Sono parole della politologa Debora Spini, della New York University in Florence, intervenuta lunedì al panel “Leggere la crisi, tra scienze e vissuti” a fianco dell’ecologo Marco Marchetti dell’Università “La Sapienza” di Roma.

«Le categorie con cui abbiamo letto la politica, con la crisi ambientale vanno in crisi. Alcuni concetti della cultura occidentale non sono più spendibili. Alcune delle certezze che erano come fari adesso non funzionano più. Il grande sociologo Ulrich Beck ha coniato l’espressione “modernità deflessiva”: siamo ancora figlie e figli della modernità, che però è cambiata e ha avuto un effetto boomerang. Il progresso tecnico-scientifico ci aveva promesso nell’Ottocento un sempre maggior controllo del mondo che oggi ci sfugge di mano – ha rilevato Spini –. Un altro processo tipico della modernità occidentale che ha avuto un effetto boomerang è stato il modo di produzione che chiamiamo capitalismo. Tante cose sono cambiate anche in questo contesto. Marx diceva che il capitalismo non può esistere senza lo Stato. Oggi noi non possiamo dire che gli Stati servono a difendere il capitalismo, perché il capitalismo se li mangia».

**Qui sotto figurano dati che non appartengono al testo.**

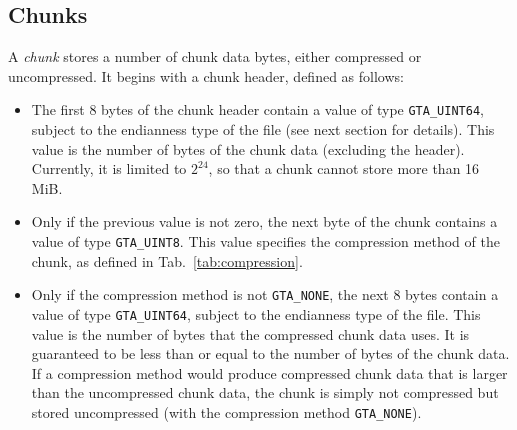 \documentclass[a4paper,11pt]{article}
\newcommand{\code}[1]{\texttt{#1}}
\begin{document}
\subsection{Chunks}

A \emph{chunk} stores a number of chunk data bytes, either compressed or uncompressed.
It begins with a chunk header, defined as follows:
\begin{itemize}
\item The first 8 bytes of the chunk header contain a value of type \code{GTA\_UINT64},
subject to the endianness type of the file (see next section for details).
This value is the number of bytes of the chunk data (excluding the
header). Currently, it is limited to $2^{24}$, so that a chunk cannot store more
than 16 MiB.
\item Only if the previous value is not zero, the next byte of the chunk
contains a value of type \code{GTA\_UINT8}.  This value specifies the
compression method of the chunk, as defined in Tab.~\ref{tab:compression}.
\item Only if the compression method is not \code{GTA\_NONE}, the next 8 bytes
contain a value of type \code{GTA\_UINT64}, subject to the endianness type of
the file. This value is the number of bytes that the compressed chunk data
uses. It is guaranteed to be less than or equal to the number of bytes of the
chunk data. If a compression method would produce compressed chunk data that
is larger than the uncompressed chunk data, the chunk is simply not compressed
but stored uncompressed (with the compression method \code{GTA\_NONE}).
\end{itemize}
\end{document}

La politologa si è poi soffermata su come la crisi ambientale metta in discussione due categorie politiche fondamentali: la sovranità e la democrazia. «Nel 1649 con la pace di Westfalia si chiude la guerra dei trent’anni senza un vinto e un vincitore, e inizia la modernità. Si crea un ordine politico della modernità basato sugli Stati territoriali. La sovranità all’interno di questo sistema significa la grande invenzione dello Stato moderno per cui il potere politico è superiore e rivendica superiorità rispetto a possibili rivendicazioni dei poteri religiosi. La sovranità moderna si fonda su obbedienza contro sicurezza. Questo fatto oggi non funziona più. La sovranità moderna è erosa dal di dentro. Nemmeno la Cina che è lo Stato più leviatanico del mondo fa il Leviatano. Il cambiamento climatico non lo ferma nemmeno l’esercito cinese».

Rispetto al concetto di democrazia, Spini ritiene «più complicato capire perché la crisi ambientale mette in discussione la democrazia, perché tutti i processi che chiamiamo globalizzazione mettono in crisi la democrazia. La democrazia moderna è nata dentro il guscio dello Stato nazionale che si chiude all’esterno e si apre all’interno per includere sempre più soggetti. La democrazia moderna ci aveva promesso l’autonomia, la possibilità di controllare il nostro destino, ma la crisi ambientale mette questo profondamente in crisi. Per un tempo le democrazie riuscivano a funzionare perché garantivano dei processi di redistribuzione, riuscivano a negoziare con il capitale e questo è fondamentale. Alcuni storici parlano dei “trent’anni d’oro” tra la fine della seconda guerra mondiale e gli anni Ottanta. Adesso è molto difficile per gli Stati moderni mantenere la promessa di controllare il pericolo. Ulrich Beck ha parlato della “società globale del rischio”. Il nostro tempo non è il tempo dell’invasore ma del rischio che è il di più di imponderabile di azioni intraprese autonomamente. Questo è uno degli aspetti fondamentali dell’antropocene, quanto del nostro agire umano non siamo in grado di prevenire e gestire».

La politologa ha citato ancora Beck nell’affermare che «in questo momento il cosmopolitismo è l’unica forma di realismo politico». La politica non è separabile dalla morale, come diceva Kant. Superare le forme della sicurezza hobbesiana è un imperativo morale. «In questo momento in cui la politica che impatta è quella che ci racconta che la nostra sicurezza è lasciare affogare i migranti nel Mediterraneo – ha concluso – occorre diventare cosmopoliti, se non altro per la nostra sopravvivenza, e spezzare il corto circuito tra pancia e testa che paralizza ogni nostra capacità di agire».